Hacker Newsnew | past | comments | ask | show | jobs | submitlogin

In the bad old Linux days, if you read a huge amount of data off the disk (like if you were doing a backup) Linux would try to take all that data and jam it in the page cache. This would push out all the useful stuff in your cache, and sometimes even cause swapping as Linux helpfully swaps out stuff to make room for more useless page cache.

One of the great things about `dd` is that you have a lot of control how the input and output files are opened. You can bypass the page cache when reading data by using iflag=direct, which would stop this from happening.



Moreover, flash drives (and all flash media) have a favorite page size, which is generally 4kB or 512kB. By defining a common denominator page size like 1024kB (with bs=1024kB), you can keep your flash drive happy with enough backlog to write, so it can perform at its peak write speed without churning, which will help with faster writes and lower write amplification, which is a win-win.

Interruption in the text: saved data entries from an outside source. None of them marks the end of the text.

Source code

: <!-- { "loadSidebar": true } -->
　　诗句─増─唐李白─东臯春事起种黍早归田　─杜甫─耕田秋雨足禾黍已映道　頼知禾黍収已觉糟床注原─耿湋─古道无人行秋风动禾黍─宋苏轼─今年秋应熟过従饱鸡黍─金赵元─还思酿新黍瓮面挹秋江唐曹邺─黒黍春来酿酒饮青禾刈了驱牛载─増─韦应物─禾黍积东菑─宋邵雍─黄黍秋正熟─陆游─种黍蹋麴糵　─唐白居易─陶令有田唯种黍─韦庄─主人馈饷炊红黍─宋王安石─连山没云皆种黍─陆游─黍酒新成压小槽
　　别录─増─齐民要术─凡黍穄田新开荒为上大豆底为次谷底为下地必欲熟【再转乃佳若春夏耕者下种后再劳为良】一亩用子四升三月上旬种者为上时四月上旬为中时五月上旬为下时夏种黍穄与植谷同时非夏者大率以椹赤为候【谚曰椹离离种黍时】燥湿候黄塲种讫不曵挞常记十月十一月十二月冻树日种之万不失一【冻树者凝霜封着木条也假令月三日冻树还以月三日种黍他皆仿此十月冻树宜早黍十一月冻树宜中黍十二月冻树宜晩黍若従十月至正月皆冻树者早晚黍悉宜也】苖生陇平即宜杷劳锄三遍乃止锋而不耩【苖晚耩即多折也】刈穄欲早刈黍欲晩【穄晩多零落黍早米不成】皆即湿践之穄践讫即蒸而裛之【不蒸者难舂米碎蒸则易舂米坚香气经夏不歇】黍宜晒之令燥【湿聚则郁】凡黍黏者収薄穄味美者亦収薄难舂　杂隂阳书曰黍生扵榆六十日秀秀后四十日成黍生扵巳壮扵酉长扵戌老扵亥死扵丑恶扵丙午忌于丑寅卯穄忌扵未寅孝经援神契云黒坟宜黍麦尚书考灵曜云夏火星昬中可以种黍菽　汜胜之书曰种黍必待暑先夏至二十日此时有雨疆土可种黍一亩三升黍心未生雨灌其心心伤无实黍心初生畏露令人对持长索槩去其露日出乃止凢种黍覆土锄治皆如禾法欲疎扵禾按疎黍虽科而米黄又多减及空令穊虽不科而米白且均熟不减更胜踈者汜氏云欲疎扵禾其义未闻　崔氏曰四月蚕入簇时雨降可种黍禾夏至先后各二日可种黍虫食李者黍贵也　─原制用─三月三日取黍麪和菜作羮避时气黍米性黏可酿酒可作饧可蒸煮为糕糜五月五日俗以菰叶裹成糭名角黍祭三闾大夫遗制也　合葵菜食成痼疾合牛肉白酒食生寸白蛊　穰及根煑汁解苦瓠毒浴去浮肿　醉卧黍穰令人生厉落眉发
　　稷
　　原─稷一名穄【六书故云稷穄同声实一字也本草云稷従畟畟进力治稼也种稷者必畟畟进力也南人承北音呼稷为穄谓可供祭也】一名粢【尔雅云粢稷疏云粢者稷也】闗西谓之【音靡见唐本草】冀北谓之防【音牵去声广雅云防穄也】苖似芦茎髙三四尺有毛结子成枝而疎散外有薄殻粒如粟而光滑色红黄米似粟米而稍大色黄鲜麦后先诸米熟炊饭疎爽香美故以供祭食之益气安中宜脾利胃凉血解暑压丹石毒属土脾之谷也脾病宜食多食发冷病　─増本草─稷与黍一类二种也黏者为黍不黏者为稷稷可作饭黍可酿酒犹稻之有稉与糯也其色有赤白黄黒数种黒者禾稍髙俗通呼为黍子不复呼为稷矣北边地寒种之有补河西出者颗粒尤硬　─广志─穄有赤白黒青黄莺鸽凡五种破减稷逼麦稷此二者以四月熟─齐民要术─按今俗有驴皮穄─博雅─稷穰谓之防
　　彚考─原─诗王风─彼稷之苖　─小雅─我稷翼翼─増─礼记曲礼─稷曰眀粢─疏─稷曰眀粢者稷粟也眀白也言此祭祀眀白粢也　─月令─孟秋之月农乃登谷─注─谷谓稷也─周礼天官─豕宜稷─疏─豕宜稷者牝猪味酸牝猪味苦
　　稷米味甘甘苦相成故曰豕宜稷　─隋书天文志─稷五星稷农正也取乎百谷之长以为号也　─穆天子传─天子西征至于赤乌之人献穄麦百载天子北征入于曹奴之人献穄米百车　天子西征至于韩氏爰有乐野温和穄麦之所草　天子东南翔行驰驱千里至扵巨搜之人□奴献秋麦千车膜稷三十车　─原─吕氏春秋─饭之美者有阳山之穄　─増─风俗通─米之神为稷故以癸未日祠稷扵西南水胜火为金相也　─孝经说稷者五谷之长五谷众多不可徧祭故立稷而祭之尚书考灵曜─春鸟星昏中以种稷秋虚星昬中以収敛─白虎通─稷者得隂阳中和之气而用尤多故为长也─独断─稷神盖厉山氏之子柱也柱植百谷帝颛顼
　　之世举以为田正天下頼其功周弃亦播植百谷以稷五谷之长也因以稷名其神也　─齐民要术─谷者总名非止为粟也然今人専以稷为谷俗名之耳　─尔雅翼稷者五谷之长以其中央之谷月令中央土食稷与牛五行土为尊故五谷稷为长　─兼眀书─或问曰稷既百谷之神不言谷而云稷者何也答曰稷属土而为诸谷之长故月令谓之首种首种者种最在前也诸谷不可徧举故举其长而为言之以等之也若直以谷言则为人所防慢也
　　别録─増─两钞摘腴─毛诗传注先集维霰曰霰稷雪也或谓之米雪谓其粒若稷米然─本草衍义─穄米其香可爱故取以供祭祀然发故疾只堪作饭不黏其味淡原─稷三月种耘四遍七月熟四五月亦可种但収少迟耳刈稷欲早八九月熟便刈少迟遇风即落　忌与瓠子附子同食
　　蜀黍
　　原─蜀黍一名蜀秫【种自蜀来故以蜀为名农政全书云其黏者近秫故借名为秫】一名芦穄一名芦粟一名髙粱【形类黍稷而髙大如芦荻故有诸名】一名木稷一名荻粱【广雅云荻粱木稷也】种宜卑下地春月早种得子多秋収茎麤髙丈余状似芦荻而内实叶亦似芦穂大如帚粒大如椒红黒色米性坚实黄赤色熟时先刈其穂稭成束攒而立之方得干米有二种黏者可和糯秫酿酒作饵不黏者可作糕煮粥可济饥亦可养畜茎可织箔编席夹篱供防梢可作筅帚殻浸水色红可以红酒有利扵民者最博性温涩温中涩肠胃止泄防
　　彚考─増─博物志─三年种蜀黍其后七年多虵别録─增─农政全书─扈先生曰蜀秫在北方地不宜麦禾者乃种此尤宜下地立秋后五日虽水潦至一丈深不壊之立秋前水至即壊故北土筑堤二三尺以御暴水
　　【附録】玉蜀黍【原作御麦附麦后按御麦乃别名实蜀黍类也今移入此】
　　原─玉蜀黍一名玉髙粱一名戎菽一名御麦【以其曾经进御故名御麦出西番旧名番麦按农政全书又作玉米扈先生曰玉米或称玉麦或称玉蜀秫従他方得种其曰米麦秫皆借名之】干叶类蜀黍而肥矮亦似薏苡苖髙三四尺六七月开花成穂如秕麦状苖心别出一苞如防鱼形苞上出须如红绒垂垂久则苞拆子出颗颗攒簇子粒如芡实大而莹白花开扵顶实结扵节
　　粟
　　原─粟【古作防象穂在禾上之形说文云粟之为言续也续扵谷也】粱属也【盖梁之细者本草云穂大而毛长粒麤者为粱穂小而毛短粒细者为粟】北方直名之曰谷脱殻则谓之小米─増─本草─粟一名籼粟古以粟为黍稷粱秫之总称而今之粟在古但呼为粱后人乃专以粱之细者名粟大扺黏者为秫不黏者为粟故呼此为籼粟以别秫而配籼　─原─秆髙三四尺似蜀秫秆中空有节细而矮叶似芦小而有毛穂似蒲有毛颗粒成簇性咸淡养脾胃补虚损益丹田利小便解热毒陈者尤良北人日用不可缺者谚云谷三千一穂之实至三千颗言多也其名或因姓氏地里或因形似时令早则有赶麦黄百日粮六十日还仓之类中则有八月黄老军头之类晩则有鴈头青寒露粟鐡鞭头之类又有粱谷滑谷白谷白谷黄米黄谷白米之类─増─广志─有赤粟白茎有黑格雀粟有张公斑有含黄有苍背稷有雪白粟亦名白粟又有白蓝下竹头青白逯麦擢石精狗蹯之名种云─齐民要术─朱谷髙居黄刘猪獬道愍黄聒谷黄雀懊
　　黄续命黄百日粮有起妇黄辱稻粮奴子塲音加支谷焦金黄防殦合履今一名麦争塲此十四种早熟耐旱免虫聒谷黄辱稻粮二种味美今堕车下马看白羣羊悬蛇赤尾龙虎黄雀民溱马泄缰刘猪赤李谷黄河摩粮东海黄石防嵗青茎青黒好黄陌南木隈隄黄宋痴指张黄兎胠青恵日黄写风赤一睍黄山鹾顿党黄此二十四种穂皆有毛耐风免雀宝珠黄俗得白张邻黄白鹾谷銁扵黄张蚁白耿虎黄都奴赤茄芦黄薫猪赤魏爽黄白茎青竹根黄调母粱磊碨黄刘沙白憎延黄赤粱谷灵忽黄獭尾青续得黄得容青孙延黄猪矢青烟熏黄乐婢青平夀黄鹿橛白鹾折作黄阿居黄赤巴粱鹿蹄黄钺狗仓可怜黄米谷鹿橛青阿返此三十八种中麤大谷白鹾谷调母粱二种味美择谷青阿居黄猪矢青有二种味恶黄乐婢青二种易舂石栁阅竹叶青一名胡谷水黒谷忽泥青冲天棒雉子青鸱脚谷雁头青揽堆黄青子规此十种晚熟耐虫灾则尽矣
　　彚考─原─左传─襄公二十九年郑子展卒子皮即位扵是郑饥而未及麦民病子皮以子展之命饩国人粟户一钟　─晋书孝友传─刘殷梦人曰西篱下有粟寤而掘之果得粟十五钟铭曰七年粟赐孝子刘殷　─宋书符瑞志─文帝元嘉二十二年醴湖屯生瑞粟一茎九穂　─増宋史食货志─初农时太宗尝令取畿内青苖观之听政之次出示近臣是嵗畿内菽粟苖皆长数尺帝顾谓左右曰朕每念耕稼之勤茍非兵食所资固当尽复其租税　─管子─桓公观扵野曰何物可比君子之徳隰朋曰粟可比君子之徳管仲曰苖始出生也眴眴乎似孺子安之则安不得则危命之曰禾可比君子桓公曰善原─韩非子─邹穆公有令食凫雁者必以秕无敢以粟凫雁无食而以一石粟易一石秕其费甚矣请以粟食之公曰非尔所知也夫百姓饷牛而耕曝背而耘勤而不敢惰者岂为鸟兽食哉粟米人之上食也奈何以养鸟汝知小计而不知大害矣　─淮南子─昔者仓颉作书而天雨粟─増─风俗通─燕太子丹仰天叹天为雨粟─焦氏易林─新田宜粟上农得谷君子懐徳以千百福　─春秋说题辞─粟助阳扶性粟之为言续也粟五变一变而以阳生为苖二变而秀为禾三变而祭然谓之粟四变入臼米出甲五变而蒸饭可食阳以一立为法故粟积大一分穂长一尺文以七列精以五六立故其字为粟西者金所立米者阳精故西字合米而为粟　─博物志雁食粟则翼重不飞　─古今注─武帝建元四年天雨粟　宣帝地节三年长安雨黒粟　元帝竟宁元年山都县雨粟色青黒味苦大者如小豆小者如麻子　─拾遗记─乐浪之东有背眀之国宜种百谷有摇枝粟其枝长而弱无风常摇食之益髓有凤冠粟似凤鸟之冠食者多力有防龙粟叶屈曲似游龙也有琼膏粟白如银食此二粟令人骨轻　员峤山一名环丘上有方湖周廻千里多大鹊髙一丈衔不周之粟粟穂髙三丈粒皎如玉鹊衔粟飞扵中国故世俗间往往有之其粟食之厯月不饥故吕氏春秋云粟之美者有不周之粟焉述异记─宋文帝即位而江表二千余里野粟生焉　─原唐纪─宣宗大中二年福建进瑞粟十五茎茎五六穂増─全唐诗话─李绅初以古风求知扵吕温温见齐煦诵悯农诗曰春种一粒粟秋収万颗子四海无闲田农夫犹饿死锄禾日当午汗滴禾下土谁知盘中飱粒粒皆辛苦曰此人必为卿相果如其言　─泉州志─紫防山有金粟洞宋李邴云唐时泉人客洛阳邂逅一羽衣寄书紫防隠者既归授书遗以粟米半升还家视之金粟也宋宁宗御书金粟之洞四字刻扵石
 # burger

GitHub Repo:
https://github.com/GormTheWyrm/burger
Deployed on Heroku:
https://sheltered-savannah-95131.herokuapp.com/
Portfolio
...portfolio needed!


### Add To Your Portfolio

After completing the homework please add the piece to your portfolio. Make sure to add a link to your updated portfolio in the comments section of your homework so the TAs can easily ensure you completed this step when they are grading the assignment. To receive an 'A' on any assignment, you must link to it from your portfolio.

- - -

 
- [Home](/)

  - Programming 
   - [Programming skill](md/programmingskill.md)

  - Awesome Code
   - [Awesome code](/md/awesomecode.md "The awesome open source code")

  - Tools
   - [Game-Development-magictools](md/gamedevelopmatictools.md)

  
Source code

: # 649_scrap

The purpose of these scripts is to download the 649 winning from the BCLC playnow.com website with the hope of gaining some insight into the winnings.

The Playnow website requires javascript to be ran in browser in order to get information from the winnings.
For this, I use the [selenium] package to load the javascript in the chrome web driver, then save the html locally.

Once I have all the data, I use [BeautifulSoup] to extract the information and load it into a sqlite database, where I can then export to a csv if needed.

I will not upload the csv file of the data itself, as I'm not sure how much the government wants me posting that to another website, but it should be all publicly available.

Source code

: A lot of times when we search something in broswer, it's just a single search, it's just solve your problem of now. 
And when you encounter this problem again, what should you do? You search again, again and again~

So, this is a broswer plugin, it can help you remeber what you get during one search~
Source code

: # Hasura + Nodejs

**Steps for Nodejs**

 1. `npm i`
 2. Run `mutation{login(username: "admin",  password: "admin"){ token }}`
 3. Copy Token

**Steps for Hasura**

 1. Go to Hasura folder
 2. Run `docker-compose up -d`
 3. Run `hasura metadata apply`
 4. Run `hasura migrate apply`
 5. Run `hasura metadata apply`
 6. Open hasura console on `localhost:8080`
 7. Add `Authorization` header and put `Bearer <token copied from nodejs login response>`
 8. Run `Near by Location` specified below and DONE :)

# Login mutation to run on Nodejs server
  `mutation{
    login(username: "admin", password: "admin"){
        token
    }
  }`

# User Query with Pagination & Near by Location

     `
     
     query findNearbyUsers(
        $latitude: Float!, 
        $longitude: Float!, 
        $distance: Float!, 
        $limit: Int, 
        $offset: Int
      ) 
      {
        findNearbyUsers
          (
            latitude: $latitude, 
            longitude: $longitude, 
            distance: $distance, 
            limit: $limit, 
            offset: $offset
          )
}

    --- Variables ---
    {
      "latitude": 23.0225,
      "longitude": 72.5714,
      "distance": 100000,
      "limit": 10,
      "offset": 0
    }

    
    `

Man, this brings back memories of a few years ago when I tried to dd a Linux install image on a usb drive.

It would take forever and always end up with an i/o error. I figured the new PC had somehow wonky usb ports or something. But when that happened on another "known good" box, I figured it was the flash drive. But Disk Utility in MacOS worked well.

Then I tried increasing the block size to 1M and everything went smoothly. It even took less time to write the whole image correctly than it took it to error out before.


(In theory at least,) kernel should take care of aggregating write blocks and those will be plenty big enough by the time it reaches target drive, all thanks to the very same page cache GP is talking about - unless you specify "oflag=direct" to dd.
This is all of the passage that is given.